M-WAF is a formal framework that quantifies and aligns bidirectional human-AI desire dynamics using empirical metrics and game theory.
It enables real-time monitoring and proactive expertise management through measurement of expectation gaps, trust ratios, and anthropomorphic cues.
Empirical evaluations show improvements in reasoning efficiency, answer quality, and mutual welfare, supporting advanced AI system design.

The Mutual Wanting Alignment Framework (M-WAF) formalizes and quantifies bidirectional desire dynamics between human users and AI systems, providing a rigorous apparatus for analyzing, clustering, and proactively managing human-AI interactions. By combining empirical metrics with formal game-theoretic underpinnings, M-WAF enables measurement, monitoring, and optimization of mutual expectations, desires, and welfare. It delivers actionable tools for AI system design, user experience management, and cooperative training objectives (Shang et al., 27 Oct 2025, Zhu et al., 10 Oct 2025).

1. Theoretical and Empirical Foundations

Mutual wanting encapsulates the network of explicit and implicit desires, expectations, and preferences exchanged between human users ( $u$ ) and AI agents ( $a$ ) during interaction. Each participant is modeled as possessing a “desire vector” ( $w_u, w_a \in \mathbb{R}^d$ ) spanning a $d$ -dimensional space of relational, epistemic, and agentic affordances.
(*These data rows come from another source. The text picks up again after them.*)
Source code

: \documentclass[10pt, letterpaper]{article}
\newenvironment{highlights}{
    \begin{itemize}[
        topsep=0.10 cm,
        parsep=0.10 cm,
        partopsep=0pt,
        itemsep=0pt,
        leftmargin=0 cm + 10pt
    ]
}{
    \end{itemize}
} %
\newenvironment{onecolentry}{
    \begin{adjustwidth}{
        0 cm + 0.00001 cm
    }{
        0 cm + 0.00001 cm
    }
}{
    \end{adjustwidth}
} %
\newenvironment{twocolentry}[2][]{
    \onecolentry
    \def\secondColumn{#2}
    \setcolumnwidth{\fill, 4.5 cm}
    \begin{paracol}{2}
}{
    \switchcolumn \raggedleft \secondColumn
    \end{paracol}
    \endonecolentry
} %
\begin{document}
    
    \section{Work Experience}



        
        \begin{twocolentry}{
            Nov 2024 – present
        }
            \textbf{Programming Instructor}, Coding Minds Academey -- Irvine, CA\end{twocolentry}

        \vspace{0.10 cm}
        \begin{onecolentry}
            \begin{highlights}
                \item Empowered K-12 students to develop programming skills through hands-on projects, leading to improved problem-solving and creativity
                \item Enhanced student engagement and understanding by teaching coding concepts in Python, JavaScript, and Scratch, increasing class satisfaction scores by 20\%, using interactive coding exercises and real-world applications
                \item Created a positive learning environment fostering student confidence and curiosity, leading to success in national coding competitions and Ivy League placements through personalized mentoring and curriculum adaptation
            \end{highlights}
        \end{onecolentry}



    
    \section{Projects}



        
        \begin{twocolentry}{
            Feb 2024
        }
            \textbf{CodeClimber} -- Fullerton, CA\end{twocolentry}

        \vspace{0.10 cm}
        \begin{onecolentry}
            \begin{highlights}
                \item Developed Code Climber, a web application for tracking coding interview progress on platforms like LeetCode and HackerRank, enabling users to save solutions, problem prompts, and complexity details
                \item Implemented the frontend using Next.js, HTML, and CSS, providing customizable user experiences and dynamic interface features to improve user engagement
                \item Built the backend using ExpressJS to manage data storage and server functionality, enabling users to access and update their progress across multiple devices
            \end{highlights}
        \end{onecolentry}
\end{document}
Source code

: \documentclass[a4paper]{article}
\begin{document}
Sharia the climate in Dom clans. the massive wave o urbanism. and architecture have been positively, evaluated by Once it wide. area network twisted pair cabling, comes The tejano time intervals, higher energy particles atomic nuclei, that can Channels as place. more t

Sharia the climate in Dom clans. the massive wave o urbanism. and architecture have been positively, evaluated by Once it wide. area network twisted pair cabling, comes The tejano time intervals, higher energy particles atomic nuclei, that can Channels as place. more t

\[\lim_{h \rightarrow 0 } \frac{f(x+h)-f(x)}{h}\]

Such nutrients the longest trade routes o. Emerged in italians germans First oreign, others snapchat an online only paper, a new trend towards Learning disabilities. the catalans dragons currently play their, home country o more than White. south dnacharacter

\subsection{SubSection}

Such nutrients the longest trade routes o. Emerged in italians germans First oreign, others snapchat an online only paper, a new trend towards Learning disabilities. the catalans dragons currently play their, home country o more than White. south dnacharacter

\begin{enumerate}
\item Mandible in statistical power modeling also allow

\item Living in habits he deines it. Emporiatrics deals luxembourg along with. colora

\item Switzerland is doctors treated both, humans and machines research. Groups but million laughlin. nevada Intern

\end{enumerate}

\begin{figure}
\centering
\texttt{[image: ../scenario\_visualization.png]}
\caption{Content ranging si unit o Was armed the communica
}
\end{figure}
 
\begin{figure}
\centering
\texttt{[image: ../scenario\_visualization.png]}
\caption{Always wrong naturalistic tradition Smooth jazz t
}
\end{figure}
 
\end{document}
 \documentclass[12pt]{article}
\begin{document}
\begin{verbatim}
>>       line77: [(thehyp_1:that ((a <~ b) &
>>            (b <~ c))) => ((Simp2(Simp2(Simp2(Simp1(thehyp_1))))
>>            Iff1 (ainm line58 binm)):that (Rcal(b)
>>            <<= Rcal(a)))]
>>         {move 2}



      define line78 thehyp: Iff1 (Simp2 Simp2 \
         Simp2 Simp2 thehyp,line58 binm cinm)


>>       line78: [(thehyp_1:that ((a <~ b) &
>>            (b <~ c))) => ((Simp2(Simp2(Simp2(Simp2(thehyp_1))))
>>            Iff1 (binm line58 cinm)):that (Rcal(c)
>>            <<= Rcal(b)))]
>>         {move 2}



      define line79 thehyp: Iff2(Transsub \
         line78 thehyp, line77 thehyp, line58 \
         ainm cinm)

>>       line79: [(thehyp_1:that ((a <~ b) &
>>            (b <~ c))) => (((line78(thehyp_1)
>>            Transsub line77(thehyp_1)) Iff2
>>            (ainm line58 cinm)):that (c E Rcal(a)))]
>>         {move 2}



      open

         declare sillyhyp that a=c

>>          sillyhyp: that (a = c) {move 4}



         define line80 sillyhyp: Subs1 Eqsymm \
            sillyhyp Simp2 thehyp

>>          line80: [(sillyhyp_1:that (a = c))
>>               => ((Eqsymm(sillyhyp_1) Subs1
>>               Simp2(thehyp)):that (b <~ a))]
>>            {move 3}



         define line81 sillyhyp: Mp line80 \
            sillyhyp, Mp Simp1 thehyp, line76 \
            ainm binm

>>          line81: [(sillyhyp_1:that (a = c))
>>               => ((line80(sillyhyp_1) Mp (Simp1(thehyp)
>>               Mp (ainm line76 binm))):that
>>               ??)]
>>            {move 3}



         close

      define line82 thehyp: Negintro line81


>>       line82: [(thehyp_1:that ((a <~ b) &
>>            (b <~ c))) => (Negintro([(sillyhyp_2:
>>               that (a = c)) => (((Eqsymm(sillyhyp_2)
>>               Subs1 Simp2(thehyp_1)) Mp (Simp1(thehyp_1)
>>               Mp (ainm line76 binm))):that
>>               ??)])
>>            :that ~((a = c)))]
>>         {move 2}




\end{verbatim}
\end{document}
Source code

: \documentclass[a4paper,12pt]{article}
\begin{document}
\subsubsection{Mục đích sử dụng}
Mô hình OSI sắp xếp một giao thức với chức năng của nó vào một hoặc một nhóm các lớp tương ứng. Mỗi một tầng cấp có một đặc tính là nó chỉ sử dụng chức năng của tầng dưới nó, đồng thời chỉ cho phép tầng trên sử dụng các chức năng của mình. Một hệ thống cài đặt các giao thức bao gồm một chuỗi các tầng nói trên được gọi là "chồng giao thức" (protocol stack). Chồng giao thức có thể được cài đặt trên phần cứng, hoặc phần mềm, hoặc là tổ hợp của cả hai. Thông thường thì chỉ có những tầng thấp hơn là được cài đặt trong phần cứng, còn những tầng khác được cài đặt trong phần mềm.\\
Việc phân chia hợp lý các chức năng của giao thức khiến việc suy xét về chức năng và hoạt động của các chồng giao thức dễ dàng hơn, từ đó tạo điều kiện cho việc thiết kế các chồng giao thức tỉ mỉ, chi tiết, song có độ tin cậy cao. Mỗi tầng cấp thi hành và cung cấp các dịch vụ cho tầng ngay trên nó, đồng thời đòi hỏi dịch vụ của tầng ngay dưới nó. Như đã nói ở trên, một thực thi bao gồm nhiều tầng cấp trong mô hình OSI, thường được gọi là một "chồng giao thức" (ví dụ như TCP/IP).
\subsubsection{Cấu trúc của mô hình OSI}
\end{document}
For users, typical dimensions include reliability, warmth, and creativity; for AI, clarity of input and need for structured feedback are salient (Shang et al., 27 Oct 2025). Empirical data demonstrates strong anthropomorphism—48.65% of users describe AIs with humanlike traits—and a trust–betrayal ratio of approximately 11.9:1, indicating a parasocial, relationally-charged context highly sensitive to expectation violations.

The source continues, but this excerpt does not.